** EXERCISE **
Among the entries below, take the line with "- 🚧 Modo oscuro 🚧" and the line with "English below", and output them and every line between them exactly, with nothing else.

Collected data
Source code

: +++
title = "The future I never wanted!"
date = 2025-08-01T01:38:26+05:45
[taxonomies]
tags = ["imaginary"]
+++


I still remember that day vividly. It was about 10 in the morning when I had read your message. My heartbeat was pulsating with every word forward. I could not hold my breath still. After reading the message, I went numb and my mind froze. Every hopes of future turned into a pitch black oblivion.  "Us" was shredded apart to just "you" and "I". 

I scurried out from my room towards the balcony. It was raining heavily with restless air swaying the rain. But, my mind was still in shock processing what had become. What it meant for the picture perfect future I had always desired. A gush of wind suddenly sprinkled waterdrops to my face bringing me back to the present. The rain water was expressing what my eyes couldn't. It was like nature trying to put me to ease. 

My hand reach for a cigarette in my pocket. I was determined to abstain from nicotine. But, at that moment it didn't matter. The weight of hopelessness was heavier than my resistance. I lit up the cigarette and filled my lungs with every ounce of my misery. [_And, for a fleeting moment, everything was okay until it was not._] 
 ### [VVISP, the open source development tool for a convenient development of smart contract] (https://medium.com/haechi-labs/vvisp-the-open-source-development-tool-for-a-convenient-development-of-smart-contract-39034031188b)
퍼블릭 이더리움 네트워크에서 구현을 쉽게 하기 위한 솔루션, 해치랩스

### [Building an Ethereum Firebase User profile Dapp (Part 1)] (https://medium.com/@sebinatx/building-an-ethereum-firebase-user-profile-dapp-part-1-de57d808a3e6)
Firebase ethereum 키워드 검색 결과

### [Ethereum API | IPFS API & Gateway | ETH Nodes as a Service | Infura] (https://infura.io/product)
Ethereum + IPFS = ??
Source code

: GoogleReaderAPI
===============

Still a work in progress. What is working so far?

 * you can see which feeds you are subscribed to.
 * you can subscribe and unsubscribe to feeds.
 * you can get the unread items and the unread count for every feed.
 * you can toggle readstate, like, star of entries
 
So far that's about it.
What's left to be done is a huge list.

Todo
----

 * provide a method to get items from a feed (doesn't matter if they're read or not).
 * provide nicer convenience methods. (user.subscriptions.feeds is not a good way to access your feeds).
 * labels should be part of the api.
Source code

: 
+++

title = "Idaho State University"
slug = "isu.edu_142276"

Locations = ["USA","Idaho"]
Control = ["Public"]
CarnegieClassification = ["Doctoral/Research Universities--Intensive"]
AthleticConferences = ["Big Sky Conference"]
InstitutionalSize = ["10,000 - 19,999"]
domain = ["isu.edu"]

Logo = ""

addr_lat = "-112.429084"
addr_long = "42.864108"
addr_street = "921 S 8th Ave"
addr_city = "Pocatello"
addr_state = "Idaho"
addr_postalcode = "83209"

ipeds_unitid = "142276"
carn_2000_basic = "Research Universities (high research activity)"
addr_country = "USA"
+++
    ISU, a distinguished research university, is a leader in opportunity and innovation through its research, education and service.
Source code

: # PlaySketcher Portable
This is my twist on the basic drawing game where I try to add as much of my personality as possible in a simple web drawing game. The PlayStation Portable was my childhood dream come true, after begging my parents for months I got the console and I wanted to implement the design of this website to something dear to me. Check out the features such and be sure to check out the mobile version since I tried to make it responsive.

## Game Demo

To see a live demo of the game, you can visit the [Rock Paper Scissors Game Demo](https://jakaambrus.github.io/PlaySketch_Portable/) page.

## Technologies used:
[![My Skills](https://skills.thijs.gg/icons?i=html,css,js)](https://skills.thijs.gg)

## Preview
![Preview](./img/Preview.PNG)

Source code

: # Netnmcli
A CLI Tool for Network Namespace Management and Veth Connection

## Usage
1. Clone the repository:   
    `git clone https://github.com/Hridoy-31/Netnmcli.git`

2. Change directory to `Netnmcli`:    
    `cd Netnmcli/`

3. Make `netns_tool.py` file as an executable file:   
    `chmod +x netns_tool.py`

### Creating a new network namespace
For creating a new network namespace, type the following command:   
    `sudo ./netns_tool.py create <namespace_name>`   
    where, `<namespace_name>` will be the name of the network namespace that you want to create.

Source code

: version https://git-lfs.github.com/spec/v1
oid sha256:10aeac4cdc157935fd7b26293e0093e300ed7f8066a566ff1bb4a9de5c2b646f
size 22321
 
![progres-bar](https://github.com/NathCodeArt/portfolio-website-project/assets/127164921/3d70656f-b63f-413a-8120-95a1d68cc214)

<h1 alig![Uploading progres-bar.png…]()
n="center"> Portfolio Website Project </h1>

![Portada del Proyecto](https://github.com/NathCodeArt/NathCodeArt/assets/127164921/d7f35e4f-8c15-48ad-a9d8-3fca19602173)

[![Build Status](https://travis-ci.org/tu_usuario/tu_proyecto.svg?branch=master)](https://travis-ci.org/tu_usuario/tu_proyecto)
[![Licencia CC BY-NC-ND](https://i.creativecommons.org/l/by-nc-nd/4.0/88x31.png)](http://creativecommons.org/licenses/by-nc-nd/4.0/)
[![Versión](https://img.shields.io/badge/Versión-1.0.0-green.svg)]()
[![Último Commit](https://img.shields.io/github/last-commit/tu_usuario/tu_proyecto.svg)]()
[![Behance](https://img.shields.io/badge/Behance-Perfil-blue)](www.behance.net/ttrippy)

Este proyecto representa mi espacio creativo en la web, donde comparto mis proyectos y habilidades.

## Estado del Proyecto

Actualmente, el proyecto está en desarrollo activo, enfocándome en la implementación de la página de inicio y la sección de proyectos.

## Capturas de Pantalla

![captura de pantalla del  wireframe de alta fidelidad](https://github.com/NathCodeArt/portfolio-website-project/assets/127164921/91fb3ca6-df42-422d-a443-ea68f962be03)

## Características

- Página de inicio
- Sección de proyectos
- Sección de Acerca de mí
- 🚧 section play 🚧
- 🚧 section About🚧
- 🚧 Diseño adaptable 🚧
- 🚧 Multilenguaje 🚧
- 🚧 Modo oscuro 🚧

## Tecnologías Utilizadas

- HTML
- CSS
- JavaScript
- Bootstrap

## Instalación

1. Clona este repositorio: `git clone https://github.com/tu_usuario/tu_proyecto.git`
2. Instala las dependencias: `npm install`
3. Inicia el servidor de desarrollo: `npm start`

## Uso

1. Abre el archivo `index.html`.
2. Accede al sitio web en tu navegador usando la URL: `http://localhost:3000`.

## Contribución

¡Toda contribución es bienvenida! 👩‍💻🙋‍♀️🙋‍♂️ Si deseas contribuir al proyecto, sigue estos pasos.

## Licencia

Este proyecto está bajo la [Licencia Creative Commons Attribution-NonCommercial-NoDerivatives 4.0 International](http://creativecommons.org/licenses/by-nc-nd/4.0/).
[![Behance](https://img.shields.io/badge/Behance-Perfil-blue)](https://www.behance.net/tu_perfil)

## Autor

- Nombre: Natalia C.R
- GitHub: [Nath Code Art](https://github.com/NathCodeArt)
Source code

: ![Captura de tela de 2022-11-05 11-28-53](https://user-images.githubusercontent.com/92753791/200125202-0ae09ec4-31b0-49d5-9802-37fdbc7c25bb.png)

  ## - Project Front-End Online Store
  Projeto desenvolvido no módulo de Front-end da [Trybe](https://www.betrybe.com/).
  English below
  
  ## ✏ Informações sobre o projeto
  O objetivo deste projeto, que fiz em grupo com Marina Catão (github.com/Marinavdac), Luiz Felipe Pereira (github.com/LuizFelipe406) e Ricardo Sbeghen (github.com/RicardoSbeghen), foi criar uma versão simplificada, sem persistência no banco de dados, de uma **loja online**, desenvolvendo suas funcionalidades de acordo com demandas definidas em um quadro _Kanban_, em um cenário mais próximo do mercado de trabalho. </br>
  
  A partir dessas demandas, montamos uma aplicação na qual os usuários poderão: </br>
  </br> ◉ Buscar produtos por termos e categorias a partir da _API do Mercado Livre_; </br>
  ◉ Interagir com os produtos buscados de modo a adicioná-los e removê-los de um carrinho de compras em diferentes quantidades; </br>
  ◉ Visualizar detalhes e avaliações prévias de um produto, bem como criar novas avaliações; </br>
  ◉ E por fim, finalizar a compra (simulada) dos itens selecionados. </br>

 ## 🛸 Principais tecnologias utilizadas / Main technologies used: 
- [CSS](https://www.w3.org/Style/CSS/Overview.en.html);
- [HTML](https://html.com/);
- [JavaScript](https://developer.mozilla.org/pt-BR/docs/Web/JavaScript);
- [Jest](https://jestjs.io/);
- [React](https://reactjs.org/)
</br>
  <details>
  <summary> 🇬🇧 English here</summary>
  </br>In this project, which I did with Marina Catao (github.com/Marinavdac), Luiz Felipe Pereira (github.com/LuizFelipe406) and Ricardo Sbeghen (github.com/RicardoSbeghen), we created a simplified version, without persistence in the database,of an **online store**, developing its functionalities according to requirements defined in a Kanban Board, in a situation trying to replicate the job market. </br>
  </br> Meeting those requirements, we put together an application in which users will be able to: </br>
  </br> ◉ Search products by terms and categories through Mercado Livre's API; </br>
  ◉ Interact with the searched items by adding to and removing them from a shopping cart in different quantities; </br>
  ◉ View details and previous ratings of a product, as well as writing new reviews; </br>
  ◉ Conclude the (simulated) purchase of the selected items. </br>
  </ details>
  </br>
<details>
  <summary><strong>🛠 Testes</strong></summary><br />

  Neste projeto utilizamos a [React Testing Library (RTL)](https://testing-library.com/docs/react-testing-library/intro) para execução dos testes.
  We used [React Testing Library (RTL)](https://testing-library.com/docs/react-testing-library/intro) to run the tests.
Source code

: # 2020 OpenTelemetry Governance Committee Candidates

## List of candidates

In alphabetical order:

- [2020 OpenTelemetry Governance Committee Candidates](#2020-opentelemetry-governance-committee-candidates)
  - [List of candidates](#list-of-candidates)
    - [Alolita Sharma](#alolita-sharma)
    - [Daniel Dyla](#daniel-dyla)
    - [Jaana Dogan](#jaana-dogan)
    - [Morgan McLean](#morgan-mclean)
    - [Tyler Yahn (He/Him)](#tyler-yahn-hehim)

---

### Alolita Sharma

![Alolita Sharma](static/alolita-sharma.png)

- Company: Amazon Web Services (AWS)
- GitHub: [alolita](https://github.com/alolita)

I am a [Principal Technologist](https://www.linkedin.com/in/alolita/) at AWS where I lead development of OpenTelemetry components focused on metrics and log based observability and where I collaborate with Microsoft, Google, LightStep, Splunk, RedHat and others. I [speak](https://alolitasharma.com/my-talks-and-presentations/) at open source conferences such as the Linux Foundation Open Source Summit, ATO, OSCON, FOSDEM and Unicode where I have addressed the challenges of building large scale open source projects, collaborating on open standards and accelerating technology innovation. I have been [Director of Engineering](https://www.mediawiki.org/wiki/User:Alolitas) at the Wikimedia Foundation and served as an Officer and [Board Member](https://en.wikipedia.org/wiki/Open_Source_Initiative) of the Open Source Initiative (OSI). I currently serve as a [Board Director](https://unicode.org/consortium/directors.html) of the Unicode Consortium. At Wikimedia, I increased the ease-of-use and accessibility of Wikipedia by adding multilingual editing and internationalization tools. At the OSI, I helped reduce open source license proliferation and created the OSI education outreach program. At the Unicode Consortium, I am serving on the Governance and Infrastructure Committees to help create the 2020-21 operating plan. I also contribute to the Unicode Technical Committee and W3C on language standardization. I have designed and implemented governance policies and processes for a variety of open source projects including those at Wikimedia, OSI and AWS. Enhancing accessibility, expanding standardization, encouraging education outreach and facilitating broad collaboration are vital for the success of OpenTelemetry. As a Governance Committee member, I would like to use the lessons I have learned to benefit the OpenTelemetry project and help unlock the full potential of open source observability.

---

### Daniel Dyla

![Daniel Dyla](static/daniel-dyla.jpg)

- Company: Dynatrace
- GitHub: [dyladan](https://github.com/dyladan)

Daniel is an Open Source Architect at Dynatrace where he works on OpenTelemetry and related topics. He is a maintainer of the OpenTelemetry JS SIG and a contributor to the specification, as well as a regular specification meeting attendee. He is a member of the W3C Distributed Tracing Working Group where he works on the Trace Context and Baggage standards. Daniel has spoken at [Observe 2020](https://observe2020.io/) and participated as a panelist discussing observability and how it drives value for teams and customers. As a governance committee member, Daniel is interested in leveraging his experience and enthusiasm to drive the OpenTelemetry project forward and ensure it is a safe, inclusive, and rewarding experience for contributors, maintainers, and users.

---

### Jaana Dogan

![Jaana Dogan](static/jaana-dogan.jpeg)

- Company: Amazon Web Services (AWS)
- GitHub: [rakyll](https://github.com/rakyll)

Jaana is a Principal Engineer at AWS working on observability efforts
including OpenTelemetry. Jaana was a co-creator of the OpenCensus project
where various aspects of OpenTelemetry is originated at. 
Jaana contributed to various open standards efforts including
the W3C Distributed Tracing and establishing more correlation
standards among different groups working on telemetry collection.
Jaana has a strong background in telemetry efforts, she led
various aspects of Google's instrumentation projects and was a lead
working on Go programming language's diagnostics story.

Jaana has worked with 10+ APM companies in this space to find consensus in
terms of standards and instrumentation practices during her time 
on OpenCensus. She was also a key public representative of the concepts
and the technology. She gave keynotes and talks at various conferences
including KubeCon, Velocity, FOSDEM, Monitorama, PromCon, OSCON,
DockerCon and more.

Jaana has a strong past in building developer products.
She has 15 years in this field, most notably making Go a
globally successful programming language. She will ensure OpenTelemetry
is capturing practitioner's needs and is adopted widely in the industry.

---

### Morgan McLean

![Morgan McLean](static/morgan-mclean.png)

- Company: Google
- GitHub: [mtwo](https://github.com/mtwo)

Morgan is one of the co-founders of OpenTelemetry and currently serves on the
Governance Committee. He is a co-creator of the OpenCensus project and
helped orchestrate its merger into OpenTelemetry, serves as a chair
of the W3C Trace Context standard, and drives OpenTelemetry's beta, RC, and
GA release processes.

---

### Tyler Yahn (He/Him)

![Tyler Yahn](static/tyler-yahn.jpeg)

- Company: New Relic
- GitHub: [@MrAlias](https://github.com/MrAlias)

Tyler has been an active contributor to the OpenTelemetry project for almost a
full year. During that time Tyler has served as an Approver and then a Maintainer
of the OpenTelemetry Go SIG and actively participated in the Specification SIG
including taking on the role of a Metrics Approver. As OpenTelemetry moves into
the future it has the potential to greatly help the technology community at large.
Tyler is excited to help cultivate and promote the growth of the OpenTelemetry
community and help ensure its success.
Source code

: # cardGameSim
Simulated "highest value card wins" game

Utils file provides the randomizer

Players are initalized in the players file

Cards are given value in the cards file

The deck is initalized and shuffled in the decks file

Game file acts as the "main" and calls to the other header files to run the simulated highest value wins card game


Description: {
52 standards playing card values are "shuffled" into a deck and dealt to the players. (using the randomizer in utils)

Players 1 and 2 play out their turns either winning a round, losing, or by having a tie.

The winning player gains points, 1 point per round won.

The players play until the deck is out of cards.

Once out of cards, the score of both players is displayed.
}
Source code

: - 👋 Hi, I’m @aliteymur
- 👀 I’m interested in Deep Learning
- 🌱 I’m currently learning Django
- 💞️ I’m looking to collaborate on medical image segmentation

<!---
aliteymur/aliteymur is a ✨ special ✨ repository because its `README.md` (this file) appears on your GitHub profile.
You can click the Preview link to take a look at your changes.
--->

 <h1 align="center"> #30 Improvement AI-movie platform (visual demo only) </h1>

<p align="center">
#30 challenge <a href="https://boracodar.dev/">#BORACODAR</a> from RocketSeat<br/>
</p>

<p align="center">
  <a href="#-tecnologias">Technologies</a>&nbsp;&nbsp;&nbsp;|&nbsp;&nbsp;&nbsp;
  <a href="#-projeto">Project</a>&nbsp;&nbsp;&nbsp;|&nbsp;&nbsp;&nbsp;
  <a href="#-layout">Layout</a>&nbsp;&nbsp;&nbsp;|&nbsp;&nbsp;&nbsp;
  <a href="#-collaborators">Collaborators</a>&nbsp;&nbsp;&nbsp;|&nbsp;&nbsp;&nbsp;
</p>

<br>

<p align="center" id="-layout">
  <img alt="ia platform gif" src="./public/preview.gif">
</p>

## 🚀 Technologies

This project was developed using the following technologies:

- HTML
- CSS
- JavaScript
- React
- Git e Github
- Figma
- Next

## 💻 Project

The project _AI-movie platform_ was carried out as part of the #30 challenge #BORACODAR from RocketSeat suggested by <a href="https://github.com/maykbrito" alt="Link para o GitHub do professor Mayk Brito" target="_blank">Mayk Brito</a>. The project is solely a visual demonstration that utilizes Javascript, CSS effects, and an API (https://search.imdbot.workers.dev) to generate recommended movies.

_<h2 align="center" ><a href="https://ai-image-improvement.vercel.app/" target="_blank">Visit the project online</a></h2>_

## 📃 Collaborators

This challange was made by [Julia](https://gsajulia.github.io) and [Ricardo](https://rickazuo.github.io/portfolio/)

** FINISHED EXERCISE **
- 🚧 Modo oscuro 🚧

## Tecnologías Utilizadas

- HTML
- CSS
- JavaScript
- Bootstrap

## Instalación

1. Clona este repositorio: `git clone https://github.com/tu_usuario/tu_proyecto.git`
2. Instala las dependencias: `npm install`
3. Inicia el servidor de desarrollo: `npm start`

## Uso

1. Abre el archivo `index.html`.
2. Accede al sitio web en tu navegador usando la URL: `http://localhost:3000`.

## Contribución

¡Toda contribución es bienvenida! 👩‍💻🙋‍♀️🙋‍♂️ Si deseas contribuir al proyecto, sigue estos pasos.

## Licencia

Este proyecto está bajo la [Licencia Creative Commons Attribution-NonCommercial-NoDerivatives 4.0 International](http://creativecommons.org/licenses/by-nc-nd/4.0/).
[![Behance](https://img.shields.io/badge/Behance-Perfil-blue)](https://www.behance.net/tu_perfil)

## Autor

- Nombre: Natalia C.R
- GitHub: [Nath Code Art](https://github.com/NathCodeArt)
Source code

: ![Captura de tela de 2022-11-05 11-28-53](https://user-images.githubusercontent.com/92753791/200125202-0ae09ec4-31b0-49d5-9802-37fdbc7c25bb.png)

  ## - Project Front-End Online Store
  Projeto desenvolvido no módulo de Front-end da [Trybe](https://www.betrybe.com/).
  English below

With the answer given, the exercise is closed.